Un Bristol Beaufighter sur les Champs –Elysées
Une mission audacieuse et inhabituelle s'est produite le 12 Juin 1942, quand un Beaufighter du Coastal Command a été piloté jusqu’à Paris par le Lt A. Katward. Ce pilote
a amené son avion vers les Champs-Elysées en vol de rase-mottes en plein jour. Une fois sur son objectif, il a laissé tomber un drapeau tricolore de défi, puis, pour ajouter l'insulte à
l'injure, il a mitraillé le siège de la Gestapo à coups de canon.
Operation ‘Squabble’
Opération ‘Dispute’
Il s'agissait d'une opération spéciale dans la région parisienne réalisée en Juin 1942 qui avait pour but de créer un effet réconfortant parmi les Parisiens et
d'exposer les occupants allemands au ridicule.

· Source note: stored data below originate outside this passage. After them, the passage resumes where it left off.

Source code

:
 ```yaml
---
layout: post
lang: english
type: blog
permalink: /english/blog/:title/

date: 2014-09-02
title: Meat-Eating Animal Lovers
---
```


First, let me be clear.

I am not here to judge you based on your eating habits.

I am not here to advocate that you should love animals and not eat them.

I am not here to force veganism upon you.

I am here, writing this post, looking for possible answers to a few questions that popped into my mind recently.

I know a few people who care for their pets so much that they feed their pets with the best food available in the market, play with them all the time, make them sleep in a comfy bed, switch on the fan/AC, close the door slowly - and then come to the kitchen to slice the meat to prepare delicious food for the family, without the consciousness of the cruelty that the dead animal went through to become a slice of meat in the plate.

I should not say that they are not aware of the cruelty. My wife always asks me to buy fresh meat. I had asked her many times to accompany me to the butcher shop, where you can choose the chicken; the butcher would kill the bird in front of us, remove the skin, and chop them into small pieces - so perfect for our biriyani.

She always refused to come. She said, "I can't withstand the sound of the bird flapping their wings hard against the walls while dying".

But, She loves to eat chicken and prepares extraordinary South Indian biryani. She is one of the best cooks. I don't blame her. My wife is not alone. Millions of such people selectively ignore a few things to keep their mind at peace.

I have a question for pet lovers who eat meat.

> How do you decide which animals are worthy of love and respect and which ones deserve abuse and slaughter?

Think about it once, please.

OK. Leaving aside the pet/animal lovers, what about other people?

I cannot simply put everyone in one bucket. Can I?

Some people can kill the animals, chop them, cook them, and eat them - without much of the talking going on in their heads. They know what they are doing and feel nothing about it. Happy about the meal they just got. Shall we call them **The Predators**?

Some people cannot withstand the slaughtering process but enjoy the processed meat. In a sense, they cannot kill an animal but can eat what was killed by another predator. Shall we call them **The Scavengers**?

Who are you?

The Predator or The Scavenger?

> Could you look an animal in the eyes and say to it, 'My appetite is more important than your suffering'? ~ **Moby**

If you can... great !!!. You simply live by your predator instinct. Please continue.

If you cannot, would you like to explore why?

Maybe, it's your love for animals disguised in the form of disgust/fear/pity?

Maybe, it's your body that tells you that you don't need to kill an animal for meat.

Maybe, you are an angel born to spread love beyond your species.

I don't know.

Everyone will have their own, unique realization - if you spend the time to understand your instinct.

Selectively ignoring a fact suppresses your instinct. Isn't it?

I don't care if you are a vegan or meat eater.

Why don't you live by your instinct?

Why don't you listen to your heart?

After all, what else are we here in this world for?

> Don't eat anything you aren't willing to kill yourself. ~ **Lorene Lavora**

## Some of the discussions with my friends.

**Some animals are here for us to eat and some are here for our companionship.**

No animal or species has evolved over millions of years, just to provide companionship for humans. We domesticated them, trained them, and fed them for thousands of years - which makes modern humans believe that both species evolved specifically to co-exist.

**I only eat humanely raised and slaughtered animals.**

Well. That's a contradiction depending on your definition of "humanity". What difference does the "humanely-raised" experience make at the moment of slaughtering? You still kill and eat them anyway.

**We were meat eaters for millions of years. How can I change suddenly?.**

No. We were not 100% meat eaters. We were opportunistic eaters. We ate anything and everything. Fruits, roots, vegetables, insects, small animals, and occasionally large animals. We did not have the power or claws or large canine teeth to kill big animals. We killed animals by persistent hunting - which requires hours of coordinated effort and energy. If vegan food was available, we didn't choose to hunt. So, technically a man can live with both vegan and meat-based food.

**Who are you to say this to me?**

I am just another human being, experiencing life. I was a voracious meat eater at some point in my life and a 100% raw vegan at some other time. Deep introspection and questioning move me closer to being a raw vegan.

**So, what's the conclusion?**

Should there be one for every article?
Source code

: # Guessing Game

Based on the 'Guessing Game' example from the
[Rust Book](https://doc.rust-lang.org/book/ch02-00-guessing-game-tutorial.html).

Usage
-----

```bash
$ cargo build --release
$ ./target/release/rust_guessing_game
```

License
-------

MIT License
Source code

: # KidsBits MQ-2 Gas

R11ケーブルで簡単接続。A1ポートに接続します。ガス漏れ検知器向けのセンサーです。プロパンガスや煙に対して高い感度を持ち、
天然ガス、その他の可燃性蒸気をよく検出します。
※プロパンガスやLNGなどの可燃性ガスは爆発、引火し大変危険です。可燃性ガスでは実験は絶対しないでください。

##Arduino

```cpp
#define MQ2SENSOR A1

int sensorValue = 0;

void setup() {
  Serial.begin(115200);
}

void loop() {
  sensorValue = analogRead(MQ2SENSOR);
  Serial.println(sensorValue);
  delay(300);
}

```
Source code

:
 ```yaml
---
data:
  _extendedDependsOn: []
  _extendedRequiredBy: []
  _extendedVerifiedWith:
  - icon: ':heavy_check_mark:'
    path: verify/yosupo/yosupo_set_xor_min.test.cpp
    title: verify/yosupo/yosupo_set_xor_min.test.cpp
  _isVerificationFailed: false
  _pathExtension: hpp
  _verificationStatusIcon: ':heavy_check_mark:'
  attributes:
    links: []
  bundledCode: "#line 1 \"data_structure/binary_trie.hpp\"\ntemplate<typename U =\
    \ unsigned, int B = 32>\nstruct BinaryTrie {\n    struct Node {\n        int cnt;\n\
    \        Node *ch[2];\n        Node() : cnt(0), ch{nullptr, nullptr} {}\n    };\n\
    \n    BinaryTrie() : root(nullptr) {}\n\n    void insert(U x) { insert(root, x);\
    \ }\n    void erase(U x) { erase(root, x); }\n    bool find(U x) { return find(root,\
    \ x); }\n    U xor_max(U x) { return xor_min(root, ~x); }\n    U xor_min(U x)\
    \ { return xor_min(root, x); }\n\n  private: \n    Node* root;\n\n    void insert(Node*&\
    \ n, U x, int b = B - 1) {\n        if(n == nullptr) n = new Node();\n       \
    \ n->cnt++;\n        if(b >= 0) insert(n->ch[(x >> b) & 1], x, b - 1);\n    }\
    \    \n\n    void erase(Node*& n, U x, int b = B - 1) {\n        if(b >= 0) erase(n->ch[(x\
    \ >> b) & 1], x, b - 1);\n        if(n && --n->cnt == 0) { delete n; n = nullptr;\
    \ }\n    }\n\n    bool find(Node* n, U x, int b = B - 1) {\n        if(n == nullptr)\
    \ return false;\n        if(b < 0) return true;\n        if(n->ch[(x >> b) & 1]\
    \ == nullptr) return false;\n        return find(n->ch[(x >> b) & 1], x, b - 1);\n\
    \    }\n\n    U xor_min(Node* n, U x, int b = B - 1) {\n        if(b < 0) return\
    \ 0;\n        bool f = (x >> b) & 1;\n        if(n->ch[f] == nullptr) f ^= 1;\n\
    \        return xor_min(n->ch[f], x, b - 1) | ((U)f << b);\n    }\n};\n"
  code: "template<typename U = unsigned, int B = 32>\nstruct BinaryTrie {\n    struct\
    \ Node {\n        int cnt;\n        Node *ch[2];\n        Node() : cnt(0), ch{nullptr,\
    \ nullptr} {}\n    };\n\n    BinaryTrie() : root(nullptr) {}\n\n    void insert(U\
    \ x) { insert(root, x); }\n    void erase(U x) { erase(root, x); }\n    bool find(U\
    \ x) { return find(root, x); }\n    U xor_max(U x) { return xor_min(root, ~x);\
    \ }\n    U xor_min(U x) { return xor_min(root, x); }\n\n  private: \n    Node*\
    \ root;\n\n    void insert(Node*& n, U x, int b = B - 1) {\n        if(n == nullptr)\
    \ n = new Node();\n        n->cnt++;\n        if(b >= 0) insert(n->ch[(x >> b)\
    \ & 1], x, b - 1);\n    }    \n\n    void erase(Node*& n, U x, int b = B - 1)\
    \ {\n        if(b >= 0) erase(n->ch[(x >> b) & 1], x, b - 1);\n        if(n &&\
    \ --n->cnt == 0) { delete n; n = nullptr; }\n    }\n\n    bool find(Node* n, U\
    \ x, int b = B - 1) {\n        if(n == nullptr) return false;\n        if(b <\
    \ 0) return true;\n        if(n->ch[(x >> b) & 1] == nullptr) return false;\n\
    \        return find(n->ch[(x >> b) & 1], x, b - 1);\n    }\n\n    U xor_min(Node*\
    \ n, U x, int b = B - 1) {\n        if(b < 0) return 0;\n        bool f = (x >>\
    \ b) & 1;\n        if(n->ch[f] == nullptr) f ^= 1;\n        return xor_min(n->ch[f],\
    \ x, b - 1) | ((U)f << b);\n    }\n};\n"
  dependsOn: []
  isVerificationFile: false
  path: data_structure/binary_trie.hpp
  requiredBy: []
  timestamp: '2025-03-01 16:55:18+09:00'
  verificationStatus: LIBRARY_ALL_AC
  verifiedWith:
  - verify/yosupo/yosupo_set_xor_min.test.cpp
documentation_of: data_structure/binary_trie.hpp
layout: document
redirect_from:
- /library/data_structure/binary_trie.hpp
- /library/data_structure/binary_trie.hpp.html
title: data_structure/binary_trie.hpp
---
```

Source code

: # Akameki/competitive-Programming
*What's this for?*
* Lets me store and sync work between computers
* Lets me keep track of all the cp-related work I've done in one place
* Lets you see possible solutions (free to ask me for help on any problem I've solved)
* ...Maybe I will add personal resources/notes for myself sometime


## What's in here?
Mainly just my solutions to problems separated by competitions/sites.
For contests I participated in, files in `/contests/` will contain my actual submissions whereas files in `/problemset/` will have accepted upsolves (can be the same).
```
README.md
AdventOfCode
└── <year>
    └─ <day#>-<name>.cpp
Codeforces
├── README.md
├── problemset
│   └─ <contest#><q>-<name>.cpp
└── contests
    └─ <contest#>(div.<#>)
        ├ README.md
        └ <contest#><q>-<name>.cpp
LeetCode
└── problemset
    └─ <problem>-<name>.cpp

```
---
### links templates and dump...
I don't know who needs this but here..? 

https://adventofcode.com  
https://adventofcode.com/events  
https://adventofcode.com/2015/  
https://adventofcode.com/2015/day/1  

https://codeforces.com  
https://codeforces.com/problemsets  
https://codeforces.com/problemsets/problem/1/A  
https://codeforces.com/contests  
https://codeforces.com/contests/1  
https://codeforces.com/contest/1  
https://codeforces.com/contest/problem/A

Cette idée un peu folle était née d'après les informations obtenues auprès d'une source fiable dès le début du printemps de 1942 par les services de renseignements britanniques et notamment par le
major Ben Cowburn du Special Operations Executive (SOE). Ils avaient appris que, tous les jours, entre 12 heures et 12 h 45, un détachement de la Wehrmacht ou des SS venait parader sur les
Champs-Élysées et il a été préconisé par le ministère de l'Air qu’un avion mitrailleur, volant à basse altitude, lançant une attaque au canon contre ce défilé aurait des résultats importants
dans la défense du moral du peuple français. La Royal Air Force, par l’Air Chief Marshal Philip Joubert de la Ferté, le commandant en chef du Coastel Command décide alors de venir ridiculiser les
Allemands en portant un coup spectaculaire à leur arrogance de vainqueur. L'objectif de l'opération "Squabble" était de profiter de leur défilé quotidien pour venir les mitrailler pendant qu'ils se
pavanaient sur la plus belle avenue du monde.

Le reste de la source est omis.